Abstract

BACKGROUND AND OBJECTIVES
Dysplasia of lateral semicircular canal (LSCC) is the most common inner ear malformation, because LSCC is the last single structure to be formed during inner ear embryogenesis. There have been several case reports about the LSCC anomaly which showed clinical spectrum ranging from no symptom to severe sensorineural hearing loss. The authors investigated the clinical characteristics of 7 patients with LSCC dysplasia.
MATERIALS AND METHODS
The medical records of 7 patients who were diagnosed as LSCC dysplasia from temporal bone computed tomography were retrospectively reviewed. We analysed the findings of history taking, pure tone audiometry, speech audiometry, and caloric tests.
RESULTS
The LSCC dysplasia was observed in all of 7 patients in which 5 showed unilaterally confined LSCC dysplasia, 1 showed bilaterally confined LSCC dysplasia, and 1 exhibited bilateral LSCC dysplasia combined with bilateral posterior semicircular canal dysplasia.

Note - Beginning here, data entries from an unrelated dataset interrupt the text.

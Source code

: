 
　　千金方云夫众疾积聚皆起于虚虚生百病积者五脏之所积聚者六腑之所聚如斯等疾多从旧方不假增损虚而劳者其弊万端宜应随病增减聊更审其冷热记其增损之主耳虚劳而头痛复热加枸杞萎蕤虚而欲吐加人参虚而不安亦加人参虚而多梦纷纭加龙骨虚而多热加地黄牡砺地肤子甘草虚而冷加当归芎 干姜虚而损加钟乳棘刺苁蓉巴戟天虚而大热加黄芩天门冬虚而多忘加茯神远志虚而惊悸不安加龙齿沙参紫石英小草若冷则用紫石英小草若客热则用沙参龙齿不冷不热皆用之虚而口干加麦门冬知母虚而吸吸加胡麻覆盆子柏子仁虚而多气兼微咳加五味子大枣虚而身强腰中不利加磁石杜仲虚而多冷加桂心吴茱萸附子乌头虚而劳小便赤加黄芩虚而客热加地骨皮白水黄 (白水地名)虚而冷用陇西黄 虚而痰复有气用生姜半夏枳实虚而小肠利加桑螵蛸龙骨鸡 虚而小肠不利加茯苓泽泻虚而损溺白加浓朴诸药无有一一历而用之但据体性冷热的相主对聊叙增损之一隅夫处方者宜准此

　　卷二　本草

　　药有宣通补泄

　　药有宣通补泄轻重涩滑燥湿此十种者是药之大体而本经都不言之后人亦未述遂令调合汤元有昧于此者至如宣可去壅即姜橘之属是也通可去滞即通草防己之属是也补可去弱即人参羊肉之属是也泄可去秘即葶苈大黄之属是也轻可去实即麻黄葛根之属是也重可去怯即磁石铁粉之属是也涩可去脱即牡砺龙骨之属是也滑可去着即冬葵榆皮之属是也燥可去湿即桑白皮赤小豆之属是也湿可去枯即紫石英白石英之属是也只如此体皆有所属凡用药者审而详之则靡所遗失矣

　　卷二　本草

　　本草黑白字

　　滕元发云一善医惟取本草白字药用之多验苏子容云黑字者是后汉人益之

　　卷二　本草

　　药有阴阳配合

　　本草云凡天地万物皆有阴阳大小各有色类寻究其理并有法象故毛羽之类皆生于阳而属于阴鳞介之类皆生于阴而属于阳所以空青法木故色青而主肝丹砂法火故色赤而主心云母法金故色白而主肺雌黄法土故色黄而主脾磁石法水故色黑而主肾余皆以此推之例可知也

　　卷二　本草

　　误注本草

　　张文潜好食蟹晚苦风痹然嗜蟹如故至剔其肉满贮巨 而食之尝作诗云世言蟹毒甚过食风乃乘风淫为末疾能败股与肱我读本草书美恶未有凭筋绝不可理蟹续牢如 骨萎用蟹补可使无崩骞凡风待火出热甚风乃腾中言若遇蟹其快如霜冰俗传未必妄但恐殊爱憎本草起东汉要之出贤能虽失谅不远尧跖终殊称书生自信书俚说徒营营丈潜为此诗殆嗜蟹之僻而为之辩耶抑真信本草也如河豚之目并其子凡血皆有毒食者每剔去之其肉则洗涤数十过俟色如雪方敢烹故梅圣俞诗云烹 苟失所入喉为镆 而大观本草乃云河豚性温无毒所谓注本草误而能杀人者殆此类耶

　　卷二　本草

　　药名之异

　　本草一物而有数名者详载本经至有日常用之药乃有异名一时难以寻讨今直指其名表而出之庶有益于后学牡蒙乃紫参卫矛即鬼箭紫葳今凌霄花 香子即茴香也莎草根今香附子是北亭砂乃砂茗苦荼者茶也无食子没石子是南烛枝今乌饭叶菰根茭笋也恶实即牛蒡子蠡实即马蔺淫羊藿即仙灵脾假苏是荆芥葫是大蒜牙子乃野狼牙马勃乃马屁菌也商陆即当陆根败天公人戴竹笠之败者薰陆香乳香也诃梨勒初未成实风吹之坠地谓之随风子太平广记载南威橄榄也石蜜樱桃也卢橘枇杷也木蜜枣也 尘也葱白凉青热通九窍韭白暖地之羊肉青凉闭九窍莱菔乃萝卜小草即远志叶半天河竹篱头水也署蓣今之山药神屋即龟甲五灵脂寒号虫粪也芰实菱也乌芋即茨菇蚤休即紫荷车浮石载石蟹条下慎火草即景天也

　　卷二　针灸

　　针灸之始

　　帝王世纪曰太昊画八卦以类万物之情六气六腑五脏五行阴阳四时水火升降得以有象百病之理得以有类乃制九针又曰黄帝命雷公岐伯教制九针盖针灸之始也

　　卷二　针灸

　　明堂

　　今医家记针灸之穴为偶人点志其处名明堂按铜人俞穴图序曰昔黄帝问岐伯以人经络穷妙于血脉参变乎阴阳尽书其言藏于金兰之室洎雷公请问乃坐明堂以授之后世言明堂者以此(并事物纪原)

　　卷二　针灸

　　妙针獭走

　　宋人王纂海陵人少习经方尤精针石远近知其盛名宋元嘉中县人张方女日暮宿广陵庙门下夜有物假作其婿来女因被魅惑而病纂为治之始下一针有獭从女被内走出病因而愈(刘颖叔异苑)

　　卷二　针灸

From 7 patients, hearing loss was chief complaint only in 2 patients. Pure tone audiometry revealed sensorineural hearing loss in one patient, and conductive hearing loss in the other patient. Two patients complained of whirling type vertigo, and 3 complained of nonspecific dizziness.
CONCLUSION
The patients with LSCC dysplasia may show variable symptoms such as sensorineural hearing loss, conductive hearing loss, vertigo and nonspecific dizziness.